TASK DESCRIPTION:
Keep the images out and copy every entry below exactly.

Segment Start: RECORDS TO USE

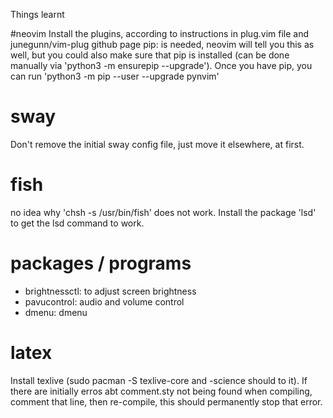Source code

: Things learnt


#neovim
Install the plugins, according to instructions in plug.vim file and junegunn/vim-plug github page
pip: is needed, neovim will tell you this as well, but you could also make sure that pip is installed (can be done manually via 'python3 -m ensurepip --upgrade'). Once you have pip, you can run 'python3 -m pip --user --upgrade pynvim'

# sway
Don't remove the initial sway config file, just move it elsewhere, at first.


# fish
no idea why 'chsh -s /usr/bin/fish' does not work.
Install the package 'lsd' to get the lsd command to work.

# packages / programs
- brightnessctl: to adjust screen brightness
- pavucontrol: audio and volume control
- dmenu: dmenu

# latex
Install texlive (sudo pacman -S texlive-core and -science should to it). If there are initially erros abt comment.sty not being found when compiling, comment that line, then re-compile, this should permanently stop that error.
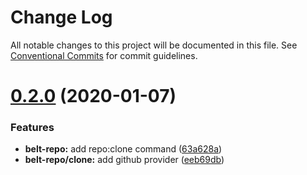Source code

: # Change Log

All notable changes to this project will be documented in this file.
See [Conventional Commits](https://conventionalcommits.org) for commit guidelines.

# [0.2.0](https://github.com/ewnd9/belt/tree/master/packages/belt-repo/compare/@belt/repo@0.1.2...@belt/repo@0.2.0) (2020-01-07)


### Features

* **belt-repo:** add repo:clone command ([63a628a](https://github.com/ewnd9/belt/tree/master/packages/belt-repo/commit/63a628a09ec4b550a447e77712253917c779afae))
* **belt-repo/clone:** add github provider ([eeb69db](https://github.com/ewnd9/belt/tree/master/packages/belt-repo/commit/eeb69dbb58225cac10487aac6ca39e64262a4dab))
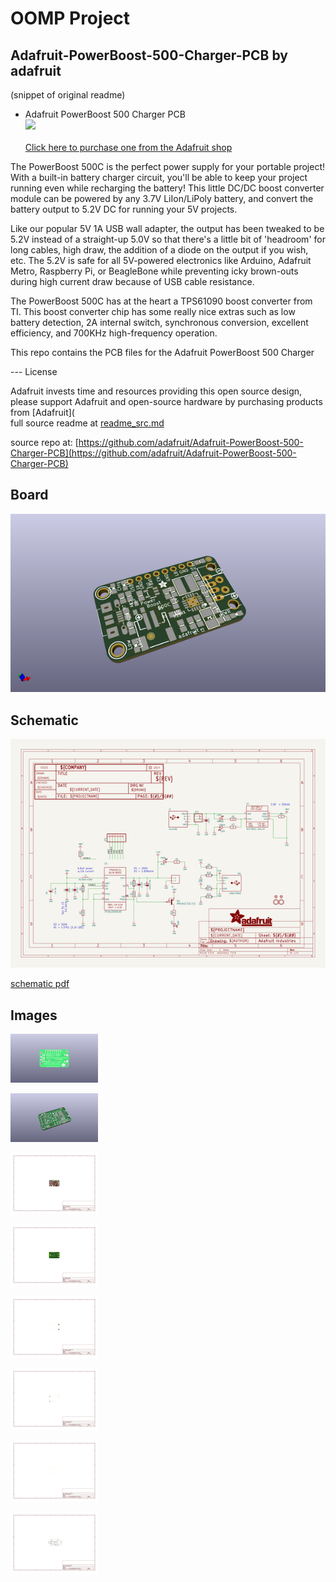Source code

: # OOMP Project  
## Adafruit-PowerBoost-500-Charger-PCB  by adafruit  
  
(snippet of original readme)  
  
- Adafruit PowerBoost 500 Charger PCB  
<a href="http://www.adafruit.com/products/1944"><img src="assets/image.jpg?raw=true" width="500px"><br/>  
Click here to purchase one from the Adafruit shop  
</a>  
  
The PowerBoost 500C is the perfect power supply for your portable project! With a built-in battery charger circuit, you'll be able to keep your project running even while recharging the battery! This little DC/DC boost converter module can be powered by any 3.7V LiIon/LiPoly battery, and convert the battery output to 5.2V DC for running your 5V projects.  
  
Like our popular 5V 1A USB wall adapter, the output has been tweaked to be 5.2V instead of a straight-up 5.0V so that there's a little bit of 'headroom' for long cables, high draw, the addition of a diode on the output if you wish, etc. The 5.2V is safe for all 5V-powered electronics like Arduino, Adafruit Metro, Raspberry Pi, or BeagleBone while preventing icky brown-outs during high current draw because of USB cable resistance.  
  
The PowerBoost 500C has at the heart a TPS61090 boost converter from TI. This boost converter chip has some really nice extras such as low battery detection, 2A internal switch, synchronous conversion, excellent efficiency, and 700KHz high-frequency operation.  
  
This repo contains the PCB files for the Adafruit PowerBoost 500 Charger  
  
--- License  
  
Adafruit invests time and resources providing this open source design, please support Adafruit and open-source hardware by purchasing products from [Adafruit](  
  full source readme at [readme_src.md](readme_src.md)  
  
source repo at: [https://github.com/adafruit/Adafruit-PowerBoost-500-Charger-PCB](https://github.com/adafruit/Adafruit-PowerBoost-500-Charger-PCB)  
## Board  
  
[![working_3d.png](working_3d_600.png)](working_3d.png)  
## Schematic  
  
[![working_schematic.png](working_schematic_600.png)](working_schematic.png)  
  
[schematic pdf](working_schematic.pdf)  
## Images  
  
[![working_3D_bottom.png](working_3D_bottom_140.png)](working_3D_bottom.png)  
  
[![working_3D_top.png](working_3D_top_140.png)](working_3D_top.png)  
  
[![working_assembly_page_01.png](working_assembly_page_01_140.png)](working_assembly_page_01.png)  
  
[![working_assembly_page_02.png](working_assembly_page_02_140.png)](working_assembly_page_02.png)  
  
[![working_assembly_page_03.png](working_assembly_page_03_140.png)](working_assembly_page_03.png)  
  
[![working_assembly_page_04.png](working_assembly_page_04_140.png)](working_assembly_page_04.png)  
  
[![working_assembly_page_05.png](working_assembly_page_05_140.png)](working_assembly_page_05.png)  
  
[![working_assembly_page_06.png](working_assembly_page_06_140.png)](working_assembly_page_06.png)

Segment End: RECORDS TO USE

RESULT:
Source code

: Things learnt


#neovim
Install the plugins, according to instructions in plug.vim file and junegunn/vim-plug github page
pip: is needed, neovim will tell you this as well, but you could also make sure that pip is installed (can be done manually via 'python3 -m ensurepip --upgrade'). Once you have pip, you can run 'python3 -m pip --user --upgrade pynvim'

# sway
Don't remove the initial sway config file, just move it elsewhere, at first.


# fish
no idea why 'chsh -s /usr/bin/fish' does not work.
Install the package 'lsd' to get the lsd command to work.

# packages / programs
- brightnessctl: to adjust screen brightness
- pavucontrol: audio and volume control
- dmenu: dmenu

# latex
Install texlive (sudo pacman -S texlive-core and -science should to it). If there are initially erros abt comment.sty not being found when compiling, comment that line, then re-compile, this should permanently stop that error.
Source code

: # Change Log

All notable changes to this project will be documented in this file.
See [Conventional Commits](https://conventionalcommits.org) for commit guidelines.

# [0.2.0](https://github.com/ewnd9/belt/tree/master/packages/belt-repo/compare/@belt/repo@0.1.2...@belt/repo@0.2.0) (2020-01-07)


### Features

* **belt-repo:** add repo:clone command ([63a628a](https://github.com/ewnd9/belt/tree/master/packages/belt-repo/commit/63a628a09ec4b550a447e77712253917c779afae))
* **belt-repo/clone:** add github provider ([eeb69db](https://github.com/ewnd9/belt/tree/master/packages/belt-repo/commit/eeb69dbb58225cac10487aac6ca39e64262a4dab))
Source code

: # OOMP Project  
## Adafruit-PowerBoost-500-Charger-PCB  by adafruit  
  
(snippet of original readme)  
  
- Adafruit PowerBoost 500 Charger PCB  
<a href="http://www.adafruit.com/products/1944"><img src="assets/image.jpg?raw=true" width="500px"><br/>  
Click here to purchase one from the Adafruit shop  
</a>  
  
The PowerBoost 500C is the perfect power supply for your portable project! With a built-in battery charger circuit, you'll be able to keep your project running even while recharging the battery! This little DC/DC boost converter module can be powered by any 3.7V LiIon/LiPoly battery, and convert the battery output to 5.2V DC for running your 5V projects.  
  
Like our popular 5V 1A USB wall adapter, the output has been tweaked to be 5.2V instead of a straight-up 5.0V so that there's a little bit of 'headroom' for long cables, high draw, the addition of a diode on the output if you wish, etc. The 5.2V is safe for all 5V-powered electronics like Arduino, Adafruit Metro, Raspberry Pi, or BeagleBone while preventing icky brown-outs during high current draw because of USB cable resistance.  
  
The PowerBoost 500C has at the heart a TPS61090 boost converter from TI. This boost converter chip has some really nice extras such as low battery detection, 2A internal switch, synchronous conversion, excellent efficiency, and 700KHz high-frequency operation.  
  
This repo contains the PCB files for the Adafruit PowerBoost 500 Charger  
  
--- License  
  
Adafruit invests time and resources providing this open source design, please support Adafruit and open-source hardware by purchasing products from [Adafruit](  
  full source readme at [readme_src.md](readme_src.md)  
  
source repo at: [https://github.com/adafruit/Adafruit-PowerBoost-500-Charger-PCB](https://github.com/adafruit/Adafruit-PowerBoost-500-Charger-PCB)  
## Board  
  
[![working_3d.png](working_3d_600.png)](working_3d.png)  
## Schematic  
  
[![working_schematic.png](working_schematic_600.png)](working_schematic.png)  
  
[schematic pdf](working_schematic.pdf)  
## Images  
  
[![working_3D_bottom.png](working_3D_bottom_140.png)](working_3D_bottom.png)  
  
[![working_3D_top.png](working_3D_top_140.png)](working_3D_top.png)  
  
[![working_assembly_page_01.png](working_assembly_page_01_140.png)](working_assembly_page_01.png)  
  
[![working_assembly_page_02.png](working_assembly_page_02_140.png)](working_assembly_page_02.png)  
  
[![working_assembly_page_03.png](working_assembly_page_03_140.png)](working_assembly_page_03.png)  
  
[![working_assembly_page_04.png](working_assembly_page_04_140.png)](working_assembly_page_04.png)  
  
[![working_assembly_page_05.png](working_assembly_page_05_140.png)](working_assembly_page_05.png)  
  
[![working_assembly_page_06.png](working_assembly_page_06_140.png)](working_assembly_page_06.png)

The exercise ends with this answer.